En agosto de 1893, representó al partido en el Congreso de la Internacional Socialista. Allí, siendo una joven de 22 años, tuvo que lidiar con veteranos muy conocidos de otro partido polaco, el Partido Socialista Polaco (PPS), cuyo principio más importante era la independencia de Polonia, y que demandaba el reconocimiento de todos los miembros de mayor experiencia del socialismo internacional.

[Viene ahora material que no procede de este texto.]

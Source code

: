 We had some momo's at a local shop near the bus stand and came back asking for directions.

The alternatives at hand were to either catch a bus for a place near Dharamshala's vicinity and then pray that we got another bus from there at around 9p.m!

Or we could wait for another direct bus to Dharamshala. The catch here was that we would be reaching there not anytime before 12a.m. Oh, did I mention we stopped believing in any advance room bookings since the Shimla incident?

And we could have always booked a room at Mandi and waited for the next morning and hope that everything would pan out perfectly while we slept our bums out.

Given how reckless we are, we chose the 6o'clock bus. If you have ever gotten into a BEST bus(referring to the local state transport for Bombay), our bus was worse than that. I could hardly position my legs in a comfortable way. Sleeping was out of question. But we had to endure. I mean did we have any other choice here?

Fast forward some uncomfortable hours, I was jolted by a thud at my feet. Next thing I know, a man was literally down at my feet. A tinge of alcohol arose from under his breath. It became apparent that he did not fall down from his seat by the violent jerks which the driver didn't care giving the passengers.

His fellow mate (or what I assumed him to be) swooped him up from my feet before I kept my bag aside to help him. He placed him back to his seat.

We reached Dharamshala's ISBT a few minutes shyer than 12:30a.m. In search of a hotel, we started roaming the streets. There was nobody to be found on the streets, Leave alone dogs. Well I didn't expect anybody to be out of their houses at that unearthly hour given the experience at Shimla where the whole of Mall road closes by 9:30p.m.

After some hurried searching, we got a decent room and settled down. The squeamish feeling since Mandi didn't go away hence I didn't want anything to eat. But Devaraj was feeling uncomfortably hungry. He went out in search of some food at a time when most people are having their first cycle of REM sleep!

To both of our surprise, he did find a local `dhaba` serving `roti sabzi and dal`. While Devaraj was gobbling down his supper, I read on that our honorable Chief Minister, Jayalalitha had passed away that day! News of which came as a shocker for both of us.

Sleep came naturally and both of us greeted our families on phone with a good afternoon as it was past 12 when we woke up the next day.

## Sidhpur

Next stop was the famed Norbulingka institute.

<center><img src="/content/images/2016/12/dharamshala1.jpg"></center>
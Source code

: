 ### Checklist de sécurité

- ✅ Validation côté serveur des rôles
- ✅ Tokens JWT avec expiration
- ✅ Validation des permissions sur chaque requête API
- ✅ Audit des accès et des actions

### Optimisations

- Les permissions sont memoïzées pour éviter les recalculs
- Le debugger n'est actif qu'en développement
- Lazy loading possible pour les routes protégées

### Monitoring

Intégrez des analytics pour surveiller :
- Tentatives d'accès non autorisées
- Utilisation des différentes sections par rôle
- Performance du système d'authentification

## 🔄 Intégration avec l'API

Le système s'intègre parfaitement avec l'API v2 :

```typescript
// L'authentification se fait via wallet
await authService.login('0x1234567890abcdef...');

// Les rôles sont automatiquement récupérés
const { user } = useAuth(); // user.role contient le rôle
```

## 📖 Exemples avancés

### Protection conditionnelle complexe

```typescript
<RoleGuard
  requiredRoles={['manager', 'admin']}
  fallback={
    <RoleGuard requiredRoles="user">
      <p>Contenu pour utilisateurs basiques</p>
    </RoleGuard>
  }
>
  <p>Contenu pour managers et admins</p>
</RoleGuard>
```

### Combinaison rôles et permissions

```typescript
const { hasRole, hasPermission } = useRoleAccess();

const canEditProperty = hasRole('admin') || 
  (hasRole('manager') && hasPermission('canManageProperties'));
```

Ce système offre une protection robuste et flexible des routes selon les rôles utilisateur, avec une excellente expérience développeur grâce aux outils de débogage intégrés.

La ayuda para el movimiento nacional en Polonia tenía tras de sí el peso de una larga tradición: también Marx y Engels habían hecho de esto un principio importante en su política. Impertérrita ante todo esto, Rosa cuestionó al PSS, acusándolo de tendencias claramente nacionalistas y de propensión a desviar a los trabajadores de la senda de la lucha de clases; se atrevió a tomar una posición diferente a la de los viejos maestros y se opuso al slogan de “independencia para Polonia” (Para una elaboración de la posición de Rosa Luxemburg sobre la cuestión nacional, véase el Capítulo 6.) Sus adversarios acumularon injurias sobre ella: algunos, como el veterano discípulo y amigo de Marx y Engels, Wilhelm Liebknecht, llegó a acusarla de ser agente de la policía secreta zarista. No obstante, ella se mantuvo en sus trece.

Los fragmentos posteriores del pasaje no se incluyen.